What I do know is, I did some good volunteer work for you at Hope for Wildlife for over a year. The peace pole standing on your property right now was my project, done at your special request, from start to finish. From finding the right artist, commissioning it, selecting the design, the languages, and organizing its fabrication and delivery, to choosing its location on your land. Then, though I did not feel up to it because the city had taken Brindi from me just weeks before, and I could hardly bear being in public, I designed and organized the unveiling ceremony too, for you! I'd lost about 15 pounds by then, was unable to eat because of Brindi. Everybody noticed.


I want my dog back!
My work at your open house for the kids, again at your request, where I came up with a fun way to make bird beaks with real feathers, teaching about shapes of beaks, was a big hit. I did it because I love animals, I did it because I believed in you. 

I cannot tell you how saddening it is to me, to be repaid this way. To know that I also sought your help, in trust, and instead you saw it as an opportunity to advance your own interests and simply took it.

You know how much Brindi means to me. How can you live with yourself, truly?

Why won't Halifax tell me how Brindi is, or take her to her vet?

I can no longer shut my ears from the question people keep asking me: What makes you think Brindi is still alive? 

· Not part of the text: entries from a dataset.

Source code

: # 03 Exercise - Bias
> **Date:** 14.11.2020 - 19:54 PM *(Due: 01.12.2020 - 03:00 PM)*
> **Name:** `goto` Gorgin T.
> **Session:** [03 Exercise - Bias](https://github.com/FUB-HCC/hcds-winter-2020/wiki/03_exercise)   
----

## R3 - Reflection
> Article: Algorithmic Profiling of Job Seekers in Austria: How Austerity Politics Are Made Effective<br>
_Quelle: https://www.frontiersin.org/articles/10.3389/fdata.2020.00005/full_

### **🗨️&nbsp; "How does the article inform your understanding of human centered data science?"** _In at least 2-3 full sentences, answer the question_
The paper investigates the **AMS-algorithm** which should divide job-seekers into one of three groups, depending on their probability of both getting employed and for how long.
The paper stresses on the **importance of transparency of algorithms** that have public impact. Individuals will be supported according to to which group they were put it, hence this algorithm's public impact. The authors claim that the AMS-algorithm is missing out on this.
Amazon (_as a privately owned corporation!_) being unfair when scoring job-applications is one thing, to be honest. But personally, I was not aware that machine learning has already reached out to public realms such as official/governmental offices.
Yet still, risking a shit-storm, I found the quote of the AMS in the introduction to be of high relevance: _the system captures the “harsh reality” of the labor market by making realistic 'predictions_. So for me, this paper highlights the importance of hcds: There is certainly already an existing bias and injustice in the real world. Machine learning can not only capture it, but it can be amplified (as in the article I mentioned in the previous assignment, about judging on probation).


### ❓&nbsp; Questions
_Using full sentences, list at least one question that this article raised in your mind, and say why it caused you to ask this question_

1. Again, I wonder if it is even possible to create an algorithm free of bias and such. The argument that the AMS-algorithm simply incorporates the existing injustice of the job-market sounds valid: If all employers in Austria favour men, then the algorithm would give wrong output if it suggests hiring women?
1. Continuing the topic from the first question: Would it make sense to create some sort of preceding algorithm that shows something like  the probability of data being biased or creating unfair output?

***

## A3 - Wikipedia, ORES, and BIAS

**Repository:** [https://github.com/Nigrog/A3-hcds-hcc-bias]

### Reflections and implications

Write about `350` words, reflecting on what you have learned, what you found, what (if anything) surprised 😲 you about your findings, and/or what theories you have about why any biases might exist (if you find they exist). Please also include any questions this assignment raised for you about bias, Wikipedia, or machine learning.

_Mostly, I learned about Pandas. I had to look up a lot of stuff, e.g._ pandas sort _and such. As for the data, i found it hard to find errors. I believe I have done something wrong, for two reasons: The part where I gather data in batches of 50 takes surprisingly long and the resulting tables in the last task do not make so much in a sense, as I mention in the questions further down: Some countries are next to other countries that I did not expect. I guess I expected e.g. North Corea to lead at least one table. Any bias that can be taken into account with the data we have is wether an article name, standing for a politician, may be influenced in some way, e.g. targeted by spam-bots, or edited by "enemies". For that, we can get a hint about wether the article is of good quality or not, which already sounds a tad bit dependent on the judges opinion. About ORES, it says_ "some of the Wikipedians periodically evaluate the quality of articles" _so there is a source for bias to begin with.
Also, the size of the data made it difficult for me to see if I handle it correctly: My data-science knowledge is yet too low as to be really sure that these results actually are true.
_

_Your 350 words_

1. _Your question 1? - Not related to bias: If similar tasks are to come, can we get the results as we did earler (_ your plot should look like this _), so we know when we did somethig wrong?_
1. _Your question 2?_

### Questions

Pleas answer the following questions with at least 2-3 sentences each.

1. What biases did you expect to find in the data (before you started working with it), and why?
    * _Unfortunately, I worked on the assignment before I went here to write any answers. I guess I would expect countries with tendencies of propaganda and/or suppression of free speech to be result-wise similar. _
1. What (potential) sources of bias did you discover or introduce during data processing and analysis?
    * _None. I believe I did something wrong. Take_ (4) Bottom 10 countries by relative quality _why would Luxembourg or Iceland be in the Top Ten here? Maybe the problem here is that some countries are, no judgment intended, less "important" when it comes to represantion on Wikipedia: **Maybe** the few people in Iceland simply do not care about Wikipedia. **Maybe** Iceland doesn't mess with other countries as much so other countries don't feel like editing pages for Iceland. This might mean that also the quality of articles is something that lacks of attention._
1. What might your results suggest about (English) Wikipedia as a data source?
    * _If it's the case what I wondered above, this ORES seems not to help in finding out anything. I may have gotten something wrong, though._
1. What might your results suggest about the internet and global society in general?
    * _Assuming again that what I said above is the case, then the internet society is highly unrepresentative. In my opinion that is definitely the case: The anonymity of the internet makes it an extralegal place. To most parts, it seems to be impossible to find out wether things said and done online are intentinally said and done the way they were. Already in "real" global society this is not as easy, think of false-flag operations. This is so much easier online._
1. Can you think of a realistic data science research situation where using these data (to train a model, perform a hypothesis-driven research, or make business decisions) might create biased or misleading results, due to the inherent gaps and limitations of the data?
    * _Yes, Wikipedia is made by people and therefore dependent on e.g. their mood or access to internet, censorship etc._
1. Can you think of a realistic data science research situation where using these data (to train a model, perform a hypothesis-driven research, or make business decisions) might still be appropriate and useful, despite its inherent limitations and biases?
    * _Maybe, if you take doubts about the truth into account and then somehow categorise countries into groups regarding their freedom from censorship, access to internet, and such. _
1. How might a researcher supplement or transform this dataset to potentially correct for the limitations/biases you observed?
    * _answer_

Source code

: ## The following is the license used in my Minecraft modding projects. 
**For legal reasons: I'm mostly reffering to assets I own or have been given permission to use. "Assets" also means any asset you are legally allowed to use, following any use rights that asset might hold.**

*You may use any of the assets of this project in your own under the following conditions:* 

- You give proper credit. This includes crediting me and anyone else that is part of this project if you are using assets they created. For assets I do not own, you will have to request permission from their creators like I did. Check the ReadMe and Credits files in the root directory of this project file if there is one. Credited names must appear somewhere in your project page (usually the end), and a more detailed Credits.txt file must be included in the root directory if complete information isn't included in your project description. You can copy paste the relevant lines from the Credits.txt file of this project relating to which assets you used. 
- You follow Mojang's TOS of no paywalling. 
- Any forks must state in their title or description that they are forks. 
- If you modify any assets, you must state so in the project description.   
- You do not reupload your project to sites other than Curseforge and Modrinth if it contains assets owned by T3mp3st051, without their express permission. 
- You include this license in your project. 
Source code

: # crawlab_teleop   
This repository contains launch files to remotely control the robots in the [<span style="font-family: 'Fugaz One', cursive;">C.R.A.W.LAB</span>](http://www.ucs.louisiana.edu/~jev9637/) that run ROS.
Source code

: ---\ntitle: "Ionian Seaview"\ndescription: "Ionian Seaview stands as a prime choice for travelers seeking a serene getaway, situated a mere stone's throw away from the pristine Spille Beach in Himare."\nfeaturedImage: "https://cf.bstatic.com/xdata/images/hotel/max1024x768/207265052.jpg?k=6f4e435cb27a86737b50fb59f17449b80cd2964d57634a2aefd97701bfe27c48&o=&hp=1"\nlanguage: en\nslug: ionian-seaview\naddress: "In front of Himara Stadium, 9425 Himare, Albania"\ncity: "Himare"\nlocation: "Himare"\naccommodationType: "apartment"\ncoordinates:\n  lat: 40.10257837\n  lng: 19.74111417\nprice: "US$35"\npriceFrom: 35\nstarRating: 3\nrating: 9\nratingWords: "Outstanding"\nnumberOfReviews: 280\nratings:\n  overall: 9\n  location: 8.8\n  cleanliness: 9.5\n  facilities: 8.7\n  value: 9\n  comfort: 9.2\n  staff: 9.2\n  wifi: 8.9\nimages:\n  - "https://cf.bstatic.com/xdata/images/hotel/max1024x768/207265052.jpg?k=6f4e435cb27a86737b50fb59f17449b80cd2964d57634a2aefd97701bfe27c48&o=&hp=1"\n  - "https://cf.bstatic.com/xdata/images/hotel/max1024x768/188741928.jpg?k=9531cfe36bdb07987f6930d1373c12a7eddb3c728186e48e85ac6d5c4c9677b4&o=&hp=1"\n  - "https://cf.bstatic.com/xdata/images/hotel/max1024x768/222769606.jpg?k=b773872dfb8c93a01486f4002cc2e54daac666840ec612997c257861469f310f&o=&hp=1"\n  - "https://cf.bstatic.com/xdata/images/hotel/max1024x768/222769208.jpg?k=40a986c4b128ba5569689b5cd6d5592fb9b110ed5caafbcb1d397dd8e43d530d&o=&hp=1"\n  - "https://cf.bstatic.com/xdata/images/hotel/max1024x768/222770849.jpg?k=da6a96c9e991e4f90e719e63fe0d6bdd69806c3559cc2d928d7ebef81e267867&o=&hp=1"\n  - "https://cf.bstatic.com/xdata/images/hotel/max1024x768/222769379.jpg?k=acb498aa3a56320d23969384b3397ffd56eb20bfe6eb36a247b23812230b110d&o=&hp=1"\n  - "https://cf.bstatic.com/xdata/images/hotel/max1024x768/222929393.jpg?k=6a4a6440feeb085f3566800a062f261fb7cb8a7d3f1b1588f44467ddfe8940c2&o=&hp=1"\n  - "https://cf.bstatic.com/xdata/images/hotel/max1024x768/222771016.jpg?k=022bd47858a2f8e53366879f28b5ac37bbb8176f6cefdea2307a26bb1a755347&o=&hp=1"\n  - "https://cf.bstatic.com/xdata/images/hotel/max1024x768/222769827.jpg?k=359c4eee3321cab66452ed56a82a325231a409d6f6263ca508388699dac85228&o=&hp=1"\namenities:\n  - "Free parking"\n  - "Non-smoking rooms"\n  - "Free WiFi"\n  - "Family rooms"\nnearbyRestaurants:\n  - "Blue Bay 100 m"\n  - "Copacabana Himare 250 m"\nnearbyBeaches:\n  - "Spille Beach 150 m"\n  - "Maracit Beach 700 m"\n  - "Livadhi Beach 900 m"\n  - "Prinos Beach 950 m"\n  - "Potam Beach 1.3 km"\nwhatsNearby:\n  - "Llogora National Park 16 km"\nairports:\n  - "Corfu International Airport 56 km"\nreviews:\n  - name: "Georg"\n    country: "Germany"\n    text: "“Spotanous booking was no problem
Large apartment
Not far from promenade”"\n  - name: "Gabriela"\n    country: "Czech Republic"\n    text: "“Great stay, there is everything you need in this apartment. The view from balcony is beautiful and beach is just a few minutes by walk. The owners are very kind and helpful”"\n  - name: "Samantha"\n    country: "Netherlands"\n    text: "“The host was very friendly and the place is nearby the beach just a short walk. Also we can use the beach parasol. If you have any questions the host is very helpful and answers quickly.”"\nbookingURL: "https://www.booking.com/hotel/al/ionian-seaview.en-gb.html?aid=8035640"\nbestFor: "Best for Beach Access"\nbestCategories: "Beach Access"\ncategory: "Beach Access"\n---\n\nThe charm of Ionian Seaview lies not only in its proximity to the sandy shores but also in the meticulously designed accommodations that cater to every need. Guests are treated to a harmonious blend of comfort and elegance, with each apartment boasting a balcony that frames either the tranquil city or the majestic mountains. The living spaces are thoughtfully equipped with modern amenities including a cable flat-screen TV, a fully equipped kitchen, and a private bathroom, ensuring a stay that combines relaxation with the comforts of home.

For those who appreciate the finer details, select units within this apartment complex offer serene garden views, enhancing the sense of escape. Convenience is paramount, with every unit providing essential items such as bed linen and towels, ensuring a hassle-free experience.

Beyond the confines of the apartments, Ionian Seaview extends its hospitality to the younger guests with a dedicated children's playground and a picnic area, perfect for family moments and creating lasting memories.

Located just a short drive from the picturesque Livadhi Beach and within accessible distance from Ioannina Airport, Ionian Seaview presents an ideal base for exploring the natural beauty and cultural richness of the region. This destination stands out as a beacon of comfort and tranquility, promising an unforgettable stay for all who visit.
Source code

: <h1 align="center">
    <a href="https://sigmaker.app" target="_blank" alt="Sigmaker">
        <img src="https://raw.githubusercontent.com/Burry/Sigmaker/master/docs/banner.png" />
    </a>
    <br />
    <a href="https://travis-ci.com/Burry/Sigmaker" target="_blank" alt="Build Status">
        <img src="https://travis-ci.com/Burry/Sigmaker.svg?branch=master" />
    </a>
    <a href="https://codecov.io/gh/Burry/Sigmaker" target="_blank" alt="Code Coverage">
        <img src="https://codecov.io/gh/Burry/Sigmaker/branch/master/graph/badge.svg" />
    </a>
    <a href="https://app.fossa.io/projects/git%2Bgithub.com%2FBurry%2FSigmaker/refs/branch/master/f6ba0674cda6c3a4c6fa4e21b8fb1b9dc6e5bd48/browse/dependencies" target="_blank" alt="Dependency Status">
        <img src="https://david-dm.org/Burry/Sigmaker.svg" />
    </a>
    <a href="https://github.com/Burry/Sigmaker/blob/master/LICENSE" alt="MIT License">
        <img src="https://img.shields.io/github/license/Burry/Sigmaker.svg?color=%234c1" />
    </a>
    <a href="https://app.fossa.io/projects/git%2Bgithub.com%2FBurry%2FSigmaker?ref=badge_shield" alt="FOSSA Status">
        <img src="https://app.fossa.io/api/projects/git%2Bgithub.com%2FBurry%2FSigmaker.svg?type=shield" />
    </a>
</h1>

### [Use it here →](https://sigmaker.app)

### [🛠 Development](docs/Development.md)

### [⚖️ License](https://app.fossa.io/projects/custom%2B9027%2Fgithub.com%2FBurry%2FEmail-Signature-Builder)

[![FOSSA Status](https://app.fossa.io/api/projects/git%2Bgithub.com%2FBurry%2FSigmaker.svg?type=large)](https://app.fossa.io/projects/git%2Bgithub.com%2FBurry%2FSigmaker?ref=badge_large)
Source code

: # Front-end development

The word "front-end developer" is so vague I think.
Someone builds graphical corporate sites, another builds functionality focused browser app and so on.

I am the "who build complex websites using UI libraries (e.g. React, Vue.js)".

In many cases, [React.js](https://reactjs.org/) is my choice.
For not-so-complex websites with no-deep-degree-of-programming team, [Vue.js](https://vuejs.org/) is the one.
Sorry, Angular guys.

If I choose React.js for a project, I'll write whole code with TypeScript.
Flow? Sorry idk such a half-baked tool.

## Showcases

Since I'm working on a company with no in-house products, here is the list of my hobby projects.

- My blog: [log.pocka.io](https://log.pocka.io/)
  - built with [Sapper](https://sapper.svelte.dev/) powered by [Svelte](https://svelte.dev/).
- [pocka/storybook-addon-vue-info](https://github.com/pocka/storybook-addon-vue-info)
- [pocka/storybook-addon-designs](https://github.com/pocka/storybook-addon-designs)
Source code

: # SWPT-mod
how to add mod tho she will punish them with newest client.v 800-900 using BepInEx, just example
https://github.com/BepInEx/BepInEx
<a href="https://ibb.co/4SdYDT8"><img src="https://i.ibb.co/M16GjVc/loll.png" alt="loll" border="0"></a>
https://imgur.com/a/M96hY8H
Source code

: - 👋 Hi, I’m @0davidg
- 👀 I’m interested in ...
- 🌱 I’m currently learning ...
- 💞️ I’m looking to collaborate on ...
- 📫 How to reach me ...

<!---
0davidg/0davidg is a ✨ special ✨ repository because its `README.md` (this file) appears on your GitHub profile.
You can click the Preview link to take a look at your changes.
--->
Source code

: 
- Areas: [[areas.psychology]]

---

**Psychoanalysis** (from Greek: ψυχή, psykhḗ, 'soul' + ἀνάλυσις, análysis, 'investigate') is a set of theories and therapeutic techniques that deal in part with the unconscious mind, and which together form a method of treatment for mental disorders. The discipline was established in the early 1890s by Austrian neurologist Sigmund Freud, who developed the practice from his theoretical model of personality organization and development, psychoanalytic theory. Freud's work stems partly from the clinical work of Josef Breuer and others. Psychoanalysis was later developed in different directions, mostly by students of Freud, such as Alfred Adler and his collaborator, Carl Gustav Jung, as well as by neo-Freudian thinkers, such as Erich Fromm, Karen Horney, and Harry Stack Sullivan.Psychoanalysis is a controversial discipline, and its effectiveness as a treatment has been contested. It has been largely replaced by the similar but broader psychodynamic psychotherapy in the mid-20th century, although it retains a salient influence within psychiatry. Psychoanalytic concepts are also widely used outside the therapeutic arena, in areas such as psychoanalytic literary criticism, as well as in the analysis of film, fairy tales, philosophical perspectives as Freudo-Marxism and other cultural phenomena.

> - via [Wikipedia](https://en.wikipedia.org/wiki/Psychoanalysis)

They seem to be asking this more than ever. And I am worried more than ever. I ask HRM often, and they refuse to give me any information. They used to just ignore the question. But more recently they  say they are "satisfied" that they don't have to give me any info on Brind because she is not relevant to the appeal. Not relevant? She is the whole reason for the appeal. I am not satisfied.

How can I write a brief without knowing how she is, or if she is? I cannot, I am finding. I haven't got anything to go on for three years. What I do know is she is not healthy per se because of her chronic conditions. And I know she is not getting the supplement that stabilizes her blood enzymes. And there is no reason on earth HRM is not able to tell me or to take her to Dr. Larkin for a checkup. Dr. Larkin has written several times as well, no answer. So it is maddeningly worrying. It's totally debilitating in fact. Paralyzing.

I am going to have to do something soon about it, somehow, because for weeks and weeks I've been having migraines, flare-ups of muscle pain, insomnia. By now I cannot focus or concentrate at all, I sleep randomly, I can't manage the house or bills or anything. It's too much. And the work for court is incredibly complicated, the papers riddled with reminders that trigger PTSD like nobody's business. I stare in lockdown-mode for hours. Then suddenly a memory stabs my brain and I'm sobbing for fifteen minutes.

Nobody should have to live like this. My house is a mess. I can't work. I have no holiday plans, the seventh year in a row. I can't fly to the US to see my 94 year-old mother. I have nothing to look forward to - nothing but more difficulty and hardship, and possibly much more grief, because this is my last chance.